■ WORK TASK ■
The line that contains "Para esse desafio, temos" marks the start. Output it and all remaining lines exactly, through the final line of the listing.

■ INFORMATION SHOWN ■
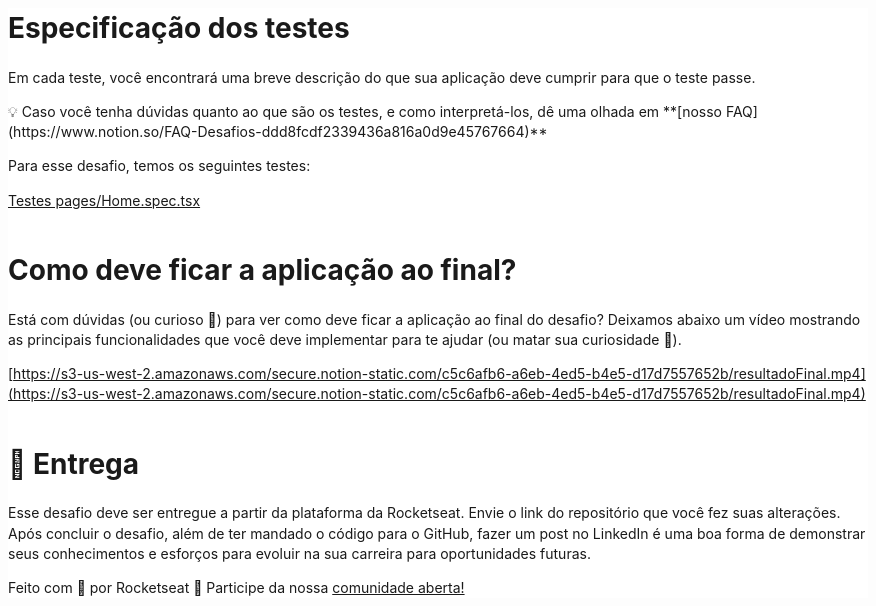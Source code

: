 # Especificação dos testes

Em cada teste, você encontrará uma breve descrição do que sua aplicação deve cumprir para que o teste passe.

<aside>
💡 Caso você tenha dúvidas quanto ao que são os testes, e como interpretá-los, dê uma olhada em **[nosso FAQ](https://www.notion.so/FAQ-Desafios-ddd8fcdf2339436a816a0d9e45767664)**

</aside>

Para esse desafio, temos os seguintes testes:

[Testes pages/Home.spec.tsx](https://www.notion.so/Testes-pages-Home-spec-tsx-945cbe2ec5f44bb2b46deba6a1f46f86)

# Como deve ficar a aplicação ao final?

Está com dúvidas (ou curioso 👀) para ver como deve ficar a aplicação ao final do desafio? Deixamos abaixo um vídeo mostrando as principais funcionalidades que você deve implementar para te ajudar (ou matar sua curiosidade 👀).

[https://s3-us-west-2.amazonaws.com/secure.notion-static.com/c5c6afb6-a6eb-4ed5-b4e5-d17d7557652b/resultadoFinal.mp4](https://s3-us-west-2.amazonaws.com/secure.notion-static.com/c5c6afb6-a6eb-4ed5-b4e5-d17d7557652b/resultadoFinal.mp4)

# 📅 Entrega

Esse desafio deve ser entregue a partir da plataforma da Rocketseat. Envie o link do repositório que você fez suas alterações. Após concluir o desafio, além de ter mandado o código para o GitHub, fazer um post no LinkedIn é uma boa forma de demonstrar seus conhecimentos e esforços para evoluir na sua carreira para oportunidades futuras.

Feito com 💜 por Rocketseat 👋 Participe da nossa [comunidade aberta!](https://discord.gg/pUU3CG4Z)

■ YOUR SOLUTION ■
Para esse desafio, temos os seguintes testes:

[Testes pages/Home.spec.tsx](https://www.notion.so/Testes-pages-Home-spec-tsx-945cbe2ec5f44bb2b46deba6a1f46f86)

# Como deve ficar a aplicação ao final?

Está com dúvidas (ou curioso 👀) para ver como deve ficar a aplicação ao final do desafio? Deixamos abaixo um vídeo mostrando as principais funcionalidades que você deve implementar para te ajudar (ou matar sua curiosidade 👀).

[https://s3-us-west-2.amazonaws.com/secure.notion-static.com/c5c6afb6-a6eb-4ed5-b4e5-d17d7557652b/resultadoFinal.mp4](https://s3-us-west-2.amazonaws.com/secure.notion-static.com/c5c6afb6-a6eb-4ed5-b4e5-d17d7557652b/resultadoFinal.mp4)

# 📅 Entrega

Esse desafio deve ser entregue a partir da plataforma da Rocketseat. Envie o link do repositório que você fez suas alterações. Após concluir o desafio, além de ter mandado o código para o GitHub, fazer um post no LinkedIn é uma boa forma de demonstrar seus conhecimentos e esforços para evoluir na sua carreira para oportunidades futuras.

Feito com 💜 por Rocketseat 👋 Participe da nossa [comunidade aberta!](https://discord.gg/pUU3CG4Z)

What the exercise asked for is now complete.